The bill introduced by a bipartisan group of House members last week to end the direct U.S. military role in the Saudi coalition war in Yemen guarantees that the House of Representatives will vote for the first time on the single most important element of U.S. involvement in the war—the refueling of Saudi coalition planes systematically bombing Yemeni civilian targets.
In doing so, moreover, the bipartisan bill, H. Con. Res. 81, will provide a major test of Congressional will to uphold the War Powers Act of 1973, which reasserted a Congressional role in restraining presidential power to enter into wars without its approval in the wake of the Vietnam War debacle.
Since the Obama administration gave the green light to the Saudi war of destruction in Yemen in March 2015, it has been widely recognized by both Congress and the news media that U.S. military personnel have been supplying the bombs used by Saudi coalition planes. But what has seldom been openly discussed is that the U.S. Air Force has been providing the mid-air refueling for every Saudi coalition bombing sortie in Yemen, without which the war would quickly grind to a halt.

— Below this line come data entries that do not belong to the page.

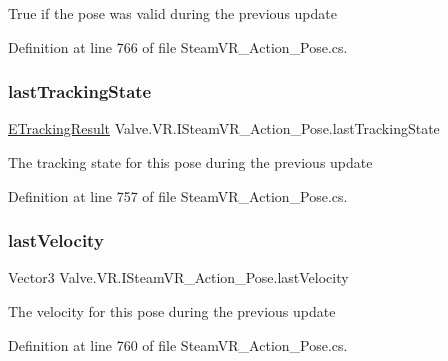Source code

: True if the pose was valid during the previous update 



Definition at line 766 of file Steam\+V\+R\+\_\+\+Action\+\_\+\+Pose.\+cs.

\mbox{\label{interface_valve_1_1_v_r_1_1_i_steam_v_r___action___pose_a83d1cfa62995bc1b06fefb47923baff6}} 
\subsubsection{\texorpdfstring{lastTrackingState}{lastTrackingState}}
{\footnotesize\ttfamily \mbox{\hyperlink{namespace_valve_1_1_v_r_abe6feab98f33191b7c27b4292012e90a}{E\+Tracking\+Result}} Valve.\+V\+R.\+I\+Steam\+V\+R\+\_\+\+Action\+\_\+\+Pose.\+last\+Tracking\+State\hspace{0.3cm}{\ttfamily [get]}}



The tracking state for this pose during the previous update 



Definition at line 757 of file Steam\+V\+R\+\_\+\+Action\+\_\+\+Pose.\+cs.

\mbox{\label{interface_valve_1_1_v_r_1_1_i_steam_v_r___action___pose_a4d80572375879d684549fc318028131c}} 
\subsubsection{\texorpdfstring{lastVelocity}{lastVelocity}}
{\footnotesize\ttfamily Vector3 Valve.\+V\+R.\+I\+Steam\+V\+R\+\_\+\+Action\+\_\+\+Pose.\+last\+Velocity\hspace{0.3cm}{\ttfamily [get]}}



The velocity for this pose during the previous update 



Definition at line 760 of file Steam\+V\+R\+\_\+\+Action\+\_\+\+Pose.\+cs.

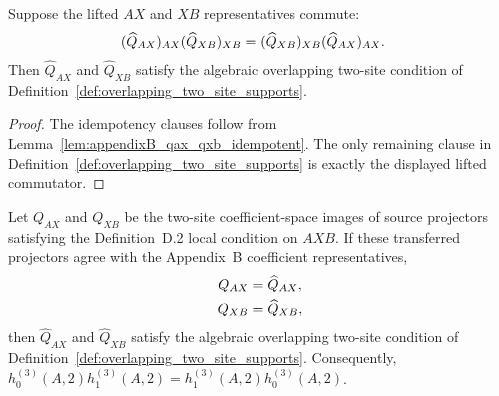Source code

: \begin{lemma}
    \label{lem:appendixB_overlapping_condition_from_lift_commutator}
    \leanok
    Suppose the lifted $AX$ and $XB$ representatives commute:
    \begin{align}
        (\widehat Q_{AX})_{AX}(\widehat Q_{XB})_{XB}
         & =
        (\widehat Q_{XB})_{XB}(\widehat Q_{AX})_{AX}.
        \notag
    \end{align}
    Then $\widehat Q_{AX}$ and $\widehat Q_{XB}$ satisfy the algebraic
    overlapping two-site condition of
    Definition~\ref{def:overlapping_two_site_supports}.
\end{lemma}

\begin{proof}
    \leanok
    The idempotency clauses follow from
    Lemma~\ref{lem:appendixB_qax_qxb_idempotent}. The only remaining clause
    in Definition~\ref{def:overlapping_two_site_supports} is exactly the
    displayed lifted commutator.
\end{proof}

\begin{lemma}
    \label{lem:appendixB_d2_projectors_identified_with_representatives}
    \leanok
    Let $Q_{AX}$ and $Q_{XB}$ be the two-site coefficient-space images of
    source projectors satisfying the Definition~D.2 local condition on
    $A X B$. If these transferred projectors agree with the Appendix~B
    coefficient representatives,
    \begin{align}
        Q_{AX}
         & =\widehat Q_{AX},
        \notag               \\
        Q_{XB}
         & =\widehat Q_{XB},
        \notag
    \end{align}
    then $\widehat Q_{AX}$ and $\widehat Q_{XB}$ satisfy the algebraic
    overlapping two-site condition of
    Definition~\ref{def:overlapping_two_site_supports}. Consequently,
    $h_0^{(3)}(A,2)h_1^{(3)}(A,2) = h_1^{(3)}(A,2)h_0^{(3)}(A,2)$.
\end{lemma}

The Obama administration, and especially the Pentagon and the U.S. military, became nervous about public statements about that direct U.S. military role in the Saudi war after some legal experts began to raise the issue internally of potential U.S. legal responsibility for apparent war crimes in Yemen. Refueling Saudi coalition bombing missions “not only makes the U.S. a party to the Yemen conflict, but could also lead to U.S. personnel being found complicit in coalition war crimes,” Kristine Beckerle, Yemen and UAE researcher at Human Rights Watch, has observed.